_How to complete this task:_
From the records below, print exactly the lines starting at the one containing "This hopefully goes" and ending at the one containing "If you do get", ends included, and nothing else.

(Saved data entries)
◆ ◆ ◆ ◆
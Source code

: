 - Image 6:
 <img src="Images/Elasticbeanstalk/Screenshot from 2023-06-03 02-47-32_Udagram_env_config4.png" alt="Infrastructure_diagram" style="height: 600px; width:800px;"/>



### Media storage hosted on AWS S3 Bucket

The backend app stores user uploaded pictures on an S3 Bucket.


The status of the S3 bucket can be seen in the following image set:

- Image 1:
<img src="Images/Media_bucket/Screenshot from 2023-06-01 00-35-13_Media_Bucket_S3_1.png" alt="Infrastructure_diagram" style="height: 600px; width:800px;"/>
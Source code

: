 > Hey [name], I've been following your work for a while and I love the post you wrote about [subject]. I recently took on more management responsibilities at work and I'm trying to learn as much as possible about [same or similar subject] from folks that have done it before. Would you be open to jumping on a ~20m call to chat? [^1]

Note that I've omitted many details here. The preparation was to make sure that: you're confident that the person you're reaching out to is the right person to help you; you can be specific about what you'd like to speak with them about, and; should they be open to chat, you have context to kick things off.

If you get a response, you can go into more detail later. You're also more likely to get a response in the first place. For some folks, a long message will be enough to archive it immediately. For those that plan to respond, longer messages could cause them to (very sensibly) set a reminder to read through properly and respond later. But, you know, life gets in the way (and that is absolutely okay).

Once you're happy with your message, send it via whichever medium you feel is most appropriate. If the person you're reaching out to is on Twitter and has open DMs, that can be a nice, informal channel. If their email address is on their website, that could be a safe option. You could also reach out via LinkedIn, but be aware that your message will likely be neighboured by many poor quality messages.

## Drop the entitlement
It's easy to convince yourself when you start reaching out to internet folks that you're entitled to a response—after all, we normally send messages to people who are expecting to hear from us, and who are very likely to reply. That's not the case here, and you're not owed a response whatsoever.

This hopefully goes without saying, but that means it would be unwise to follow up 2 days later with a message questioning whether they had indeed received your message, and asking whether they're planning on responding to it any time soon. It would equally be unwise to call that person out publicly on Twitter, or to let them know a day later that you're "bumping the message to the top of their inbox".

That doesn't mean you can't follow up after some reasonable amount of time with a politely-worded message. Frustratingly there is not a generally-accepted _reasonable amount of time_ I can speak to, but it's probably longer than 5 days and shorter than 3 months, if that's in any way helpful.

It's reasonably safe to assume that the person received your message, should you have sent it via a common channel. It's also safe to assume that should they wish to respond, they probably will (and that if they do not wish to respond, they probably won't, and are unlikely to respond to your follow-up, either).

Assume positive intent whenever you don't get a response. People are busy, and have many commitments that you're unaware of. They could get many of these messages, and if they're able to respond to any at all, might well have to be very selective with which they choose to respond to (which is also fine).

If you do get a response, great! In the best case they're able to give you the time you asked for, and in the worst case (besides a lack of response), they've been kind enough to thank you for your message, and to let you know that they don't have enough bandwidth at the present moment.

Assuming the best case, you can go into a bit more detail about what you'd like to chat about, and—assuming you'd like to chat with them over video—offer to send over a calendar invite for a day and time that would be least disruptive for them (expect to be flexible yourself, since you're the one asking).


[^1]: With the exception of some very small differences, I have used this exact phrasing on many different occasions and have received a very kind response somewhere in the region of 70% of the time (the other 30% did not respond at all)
◆ ◆ ◆ ◆
_Result of this task:_
This hopefully goes without saying, but that means it would be unwise to follow up 2 days later with a message questioning whether they had indeed received your message, and asking whether they're planning on responding to it any time soon. It would equally be unwise to call that person out publicly on Twitter, or to let them know a day later that you're "bumping the message to the top of their inbox".

That doesn't mean you can't follow up after some reasonable amount of time with a politely-worded message. Frustratingly there is not a generally-accepted _reasonable amount of time_ I can speak to, but it's probably longer than 5 days and shorter than 3 months, if that's in any way helpful.

It's reasonably safe to assume that the person received your message, should you have sent it via a common channel. It's also safe to assume that should they wish to respond, they probably will (and that if they do not wish to respond, they probably won't, and are unlikely to respond to your follow-up, either).

Assume positive intent whenever you don't get a response. People are busy, and have many commitments that you're unaware of. They could get many of these messages, and if they're able to respond to any at all, might well have to be very selective with which they choose to respond to (which is also fine).

If you do get a response, great! In the best case they're able to give you the time you asked for, and in the worst case (besides a lack of response), they've been kind enough to thank you for your message, and to let you know that they don't have enough bandwidth at the present moment.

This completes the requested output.